--- EXCERPTED DATA ---
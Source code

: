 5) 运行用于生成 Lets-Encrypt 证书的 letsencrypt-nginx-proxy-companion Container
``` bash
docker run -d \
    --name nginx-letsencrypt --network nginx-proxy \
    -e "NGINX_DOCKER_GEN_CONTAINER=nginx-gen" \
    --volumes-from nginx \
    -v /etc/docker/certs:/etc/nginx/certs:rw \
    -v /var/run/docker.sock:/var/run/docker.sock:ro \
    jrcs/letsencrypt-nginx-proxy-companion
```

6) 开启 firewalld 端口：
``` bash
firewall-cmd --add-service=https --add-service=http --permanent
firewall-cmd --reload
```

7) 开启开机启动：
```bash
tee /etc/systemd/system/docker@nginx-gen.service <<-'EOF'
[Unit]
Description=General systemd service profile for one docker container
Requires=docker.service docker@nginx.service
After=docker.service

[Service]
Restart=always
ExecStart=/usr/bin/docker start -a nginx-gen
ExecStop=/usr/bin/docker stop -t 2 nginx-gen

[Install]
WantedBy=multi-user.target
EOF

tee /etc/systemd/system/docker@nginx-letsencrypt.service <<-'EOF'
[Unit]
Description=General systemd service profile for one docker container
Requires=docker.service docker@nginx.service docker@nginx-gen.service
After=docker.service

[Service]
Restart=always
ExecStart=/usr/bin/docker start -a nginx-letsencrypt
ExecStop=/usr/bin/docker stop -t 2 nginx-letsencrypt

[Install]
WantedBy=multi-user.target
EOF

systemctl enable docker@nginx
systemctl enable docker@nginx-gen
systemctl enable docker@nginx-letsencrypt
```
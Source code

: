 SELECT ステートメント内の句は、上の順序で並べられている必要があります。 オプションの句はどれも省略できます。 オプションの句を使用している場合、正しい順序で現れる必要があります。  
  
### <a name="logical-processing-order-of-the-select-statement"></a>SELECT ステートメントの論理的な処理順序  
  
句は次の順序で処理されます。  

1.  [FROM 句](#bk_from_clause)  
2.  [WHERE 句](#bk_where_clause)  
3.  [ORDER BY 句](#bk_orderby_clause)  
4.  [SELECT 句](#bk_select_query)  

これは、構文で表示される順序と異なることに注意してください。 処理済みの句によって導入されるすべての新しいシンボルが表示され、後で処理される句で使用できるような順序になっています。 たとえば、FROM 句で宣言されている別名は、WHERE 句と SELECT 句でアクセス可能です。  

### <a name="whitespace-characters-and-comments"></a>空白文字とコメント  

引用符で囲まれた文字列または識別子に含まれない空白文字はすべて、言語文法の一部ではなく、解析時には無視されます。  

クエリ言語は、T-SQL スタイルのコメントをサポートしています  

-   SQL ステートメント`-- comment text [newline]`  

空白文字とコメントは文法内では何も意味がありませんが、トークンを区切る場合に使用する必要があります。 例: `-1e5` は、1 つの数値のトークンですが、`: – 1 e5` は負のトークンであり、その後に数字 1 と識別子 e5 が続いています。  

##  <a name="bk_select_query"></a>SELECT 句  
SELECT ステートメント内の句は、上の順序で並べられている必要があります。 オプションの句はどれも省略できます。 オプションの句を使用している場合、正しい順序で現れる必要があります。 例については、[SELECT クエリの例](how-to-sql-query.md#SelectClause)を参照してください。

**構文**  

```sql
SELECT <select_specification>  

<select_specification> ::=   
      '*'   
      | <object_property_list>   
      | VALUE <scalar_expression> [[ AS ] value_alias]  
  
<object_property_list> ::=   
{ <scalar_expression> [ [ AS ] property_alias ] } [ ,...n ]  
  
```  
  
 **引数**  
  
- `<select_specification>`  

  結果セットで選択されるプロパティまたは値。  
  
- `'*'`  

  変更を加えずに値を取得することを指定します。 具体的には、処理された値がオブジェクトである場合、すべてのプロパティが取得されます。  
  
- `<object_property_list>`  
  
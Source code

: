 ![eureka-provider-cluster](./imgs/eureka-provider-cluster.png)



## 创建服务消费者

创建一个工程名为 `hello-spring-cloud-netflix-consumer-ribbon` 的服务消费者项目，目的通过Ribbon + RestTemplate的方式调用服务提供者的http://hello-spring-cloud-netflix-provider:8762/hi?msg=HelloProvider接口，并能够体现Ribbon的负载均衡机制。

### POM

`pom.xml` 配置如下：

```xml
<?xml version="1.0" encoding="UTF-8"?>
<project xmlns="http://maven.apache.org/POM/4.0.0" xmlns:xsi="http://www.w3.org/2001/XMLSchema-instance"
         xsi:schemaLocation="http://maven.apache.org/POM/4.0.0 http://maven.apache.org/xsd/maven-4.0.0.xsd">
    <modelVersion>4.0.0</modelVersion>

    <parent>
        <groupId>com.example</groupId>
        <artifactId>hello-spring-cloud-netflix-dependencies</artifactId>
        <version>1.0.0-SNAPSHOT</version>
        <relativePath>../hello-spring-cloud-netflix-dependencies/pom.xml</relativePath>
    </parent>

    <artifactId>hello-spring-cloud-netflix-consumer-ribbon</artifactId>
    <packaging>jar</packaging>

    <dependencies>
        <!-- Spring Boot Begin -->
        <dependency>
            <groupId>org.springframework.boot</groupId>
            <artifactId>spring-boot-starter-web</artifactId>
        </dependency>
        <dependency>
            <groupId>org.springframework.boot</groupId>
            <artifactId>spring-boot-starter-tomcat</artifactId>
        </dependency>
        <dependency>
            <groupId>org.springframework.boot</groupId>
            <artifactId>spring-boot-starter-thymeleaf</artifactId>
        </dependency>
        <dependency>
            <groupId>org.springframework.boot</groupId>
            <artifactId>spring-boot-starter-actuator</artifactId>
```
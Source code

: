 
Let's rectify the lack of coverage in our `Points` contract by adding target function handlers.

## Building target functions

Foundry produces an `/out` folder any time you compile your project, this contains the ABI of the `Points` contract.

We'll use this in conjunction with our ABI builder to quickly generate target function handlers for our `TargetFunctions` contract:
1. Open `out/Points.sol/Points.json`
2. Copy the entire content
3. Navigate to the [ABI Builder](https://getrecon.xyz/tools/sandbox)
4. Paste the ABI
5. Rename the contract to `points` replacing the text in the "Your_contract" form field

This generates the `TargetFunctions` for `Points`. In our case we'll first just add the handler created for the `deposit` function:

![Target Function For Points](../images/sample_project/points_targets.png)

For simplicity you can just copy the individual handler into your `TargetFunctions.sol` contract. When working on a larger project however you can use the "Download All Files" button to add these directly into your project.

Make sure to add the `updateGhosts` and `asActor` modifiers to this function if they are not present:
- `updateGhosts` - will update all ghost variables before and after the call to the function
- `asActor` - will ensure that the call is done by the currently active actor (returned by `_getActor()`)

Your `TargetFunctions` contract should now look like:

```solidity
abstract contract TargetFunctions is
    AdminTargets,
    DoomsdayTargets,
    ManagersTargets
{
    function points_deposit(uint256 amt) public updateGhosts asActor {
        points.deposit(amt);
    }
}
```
---
# ABOUT THIS EXERCISE
The answer should consist of every record above, copied exactly.

# ANSWER SECTION
Source code

: 5) 运行用于生成 Lets-Encrypt 证书的 letsencrypt-nginx-proxy-companion Container
``` bash
docker run -d \
    --name nginx-letsencrypt --network nginx-proxy \
    -e "NGINX_DOCKER_GEN_CONTAINER=nginx-gen" \
    --volumes-from nginx \
    -v /etc/docker/certs:/etc/nginx/certs:rw \
    -v /var/run/docker.sock:/var/run/docker.sock:ro \
    jrcs/letsencrypt-nginx-proxy-companion
```

6) 开启 firewalld 端口：
``` bash
firewall-cmd --add-service=https --add-service=http --permanent
firewall-cmd --reload
```

7) 开启开机启动：
```bash
tee /etc/systemd/system/docker@nginx-gen.service <<-'EOF'
[Unit]
Description=General systemd service profile for one docker container
Requires=docker.service docker@nginx.service
After=docker.service

[Service]
Restart=always
ExecStart=/usr/bin/docker start -a nginx-gen
ExecStop=/usr/bin/docker stop -t 2 nginx-gen

[Install]
WantedBy=multi-user.target
EOF

tee /etc/systemd/system/docker@nginx-letsencrypt.service <<-'EOF'
[Unit]
Description=General systemd service profile for one docker container
Requires=docker.service docker@nginx.service docker@nginx-gen.service
After=docker.service

[Service]
Restart=always
ExecStart=/usr/bin/docker start -a nginx-letsencrypt
ExecStop=/usr/bin/docker stop -t 2 nginx-letsencrypt

[Install]
WantedBy=multi-user.target
EOF

systemctl enable docker@nginx
systemctl enable docker@nginx-gen
systemctl enable docker@nginx-letsencrypt
```
Source code

: SELECT ステートメント内の句は、上の順序で並べられている必要があります。 オプションの句はどれも省略できます。 オプションの句を使用している場合、正しい順序で現れる必要があります。  
  
### <a name="logical-processing-order-of-the-select-statement"></a>SELECT ステートメントの論理的な処理順序  
  
句は次の順序で処理されます。  

1.  [FROM 句](#bk_from_clause)  
2.  [WHERE 句](#bk_where_clause)  
3.  [ORDER BY 句](#bk_orderby_clause)  
4.  [SELECT 句](#bk_select_query)  

これは、構文で表示される順序と異なることに注意してください。 処理済みの句によって導入されるすべての新しいシンボルが表示され、後で処理される句で使用できるような順序になっています。 たとえば、FROM 句で宣言されている別名は、WHERE 句と SELECT 句でアクセス可能です。  

### <a name="whitespace-characters-and-comments"></a>空白文字とコメント  

引用符で囲まれた文字列または識別子に含まれない空白文字はすべて、言語文法の一部ではなく、解析時には無視されます。  

クエリ言語は、T-SQL スタイルのコメントをサポートしています  

-   SQL ステートメント`-- comment text [newline]`  

空白文字とコメントは文法内では何も意味がありませんが、トークンを区切る場合に使用する必要があります。 例: `-1e5` は、1 つの数値のトークンですが、`: – 1 e5` は負のトークンであり、その後に数字 1 と識別子 e5 が続いています。  

##  <a name="bk_select_query"></a>SELECT 句  
SELECT ステートメント内の句は、上の順序で並べられている必要があります。 オプションの句はどれも省略できます。 オプションの句を使用している場合、正しい順序で現れる必要があります。 例については、[SELECT クエリの例](how-to-sql-query.md#SelectClause)を参照してください。

**構文**  

```sql
SELECT <select_specification>  

<select_specification> ::=   
      '*'   
      | <object_property_list>   
      | VALUE <scalar_expression> [[ AS ] value_alias]  
  
<object_property_list> ::=   
{ <scalar_expression> [ [ AS ] property_alias ] } [ ,...n ]  
  
```  
  
 **引数**  
  
- `<select_specification>`  

  結果セットで選択されるプロパティまたは値。  
  
- `'*'`  

  変更を加えずに値を取得することを指定します。 具体的には、処理された値がオブジェクトである場合、すべてのプロパティが取得されます。  
  
- `<object_property_list>`  
  
Source code

: ![eureka-provider-cluster](./imgs/eureka-provider-cluster.png)



## 创建服务消费者

创建一个工程名为 `hello-spring-cloud-netflix-consumer-ribbon` 的服务消费者项目，目的通过Ribbon + RestTemplate的方式调用服务提供者的http://hello-spring-cloud-netflix-provider:8762/hi?msg=HelloProvider接口，并能够体现Ribbon的负载均衡机制。

### POM

`pom.xml` 配置如下：

```xml
<?xml version="1.0" encoding="UTF-8"?>
<project xmlns="http://maven.apache.org/POM/4.0.0" xmlns:xsi="http://www.w3.org/2001/XMLSchema-instance"
         xsi:schemaLocation="http://maven.apache.org/POM/4.0.0 http://maven.apache.org/xsd/maven-4.0.0.xsd">
    <modelVersion>4.0.0</modelVersion>

    <parent>
        <groupId>com.example</groupId>
        <artifactId>hello-spring-cloud-netflix-dependencies</artifactId>
        <version>1.0.0-SNAPSHOT</version>
        <relativePath>../hello-spring-cloud-netflix-dependencies/pom.xml</relativePath>
    </parent>

    <artifactId>hello-spring-cloud-netflix-consumer-ribbon</artifactId>
    <packaging>jar</packaging>

    <dependencies>
        <!-- Spring Boot Begin -->
        <dependency>
            <groupId>org.springframework.boot</groupId>
            <artifactId>spring-boot-starter-web</artifactId>
        </dependency>
        <dependency>
            <groupId>org.springframework.boot</groupId>
            <artifactId>spring-boot-starter-tomcat</artifactId>
        </dependency>
        <dependency>
            <groupId>org.springframework.boot</groupId>
            <artifactId>spring-boot-starter-thymeleaf</artifactId>
        </dependency>
        <dependency>
            <groupId>org.springframework.boot</groupId>
            <artifactId>spring-boot-starter-actuator</artifactId>
```
Source code

: 
Let's rectify the lack of coverage in our `Points` contract by adding target function handlers.

## Building target functions

Foundry produces an `/out` folder any time you compile your project, this contains the ABI of the `Points` contract.

We'll use this in conjunction with our ABI builder to quickly generate target function handlers for our `TargetFunctions` contract:
1. Open `out/Points.sol/Points.json`
2. Copy the entire content
3. Navigate to the [ABI Builder](https://getrecon.xyz/tools/sandbox)
4. Paste the ABI
5. Rename the contract to `points` replacing the text in the "Your_contract" form field

This generates the `TargetFunctions` for `Points`. In our case we'll first just add the handler created for the `deposit` function:

![Target Function For Points](../images/sample_project/points_targets.png)

For simplicity you can just copy the individual handler into your `TargetFunctions.sol` contract. When working on a larger project however you can use the "Download All Files" button to add these directly into your project.

Make sure to add the `updateGhosts` and `asActor` modifiers to this function if they are not present:
- `updateGhosts` - will update all ghost variables before and after the call to the function
- `asActor` - will ensure that the call is done by the currently active actor (returned by `_getActor()`)

Your `TargetFunctions` contract should now look like:

```solidity
abstract contract TargetFunctions is
    AdminTargets,
    DoomsdayTargets,
    ManagersTargets
{
    function points_deposit(uint256 amt) public updateGhosts asActor {
        points.deposit(amt);
    }
}
```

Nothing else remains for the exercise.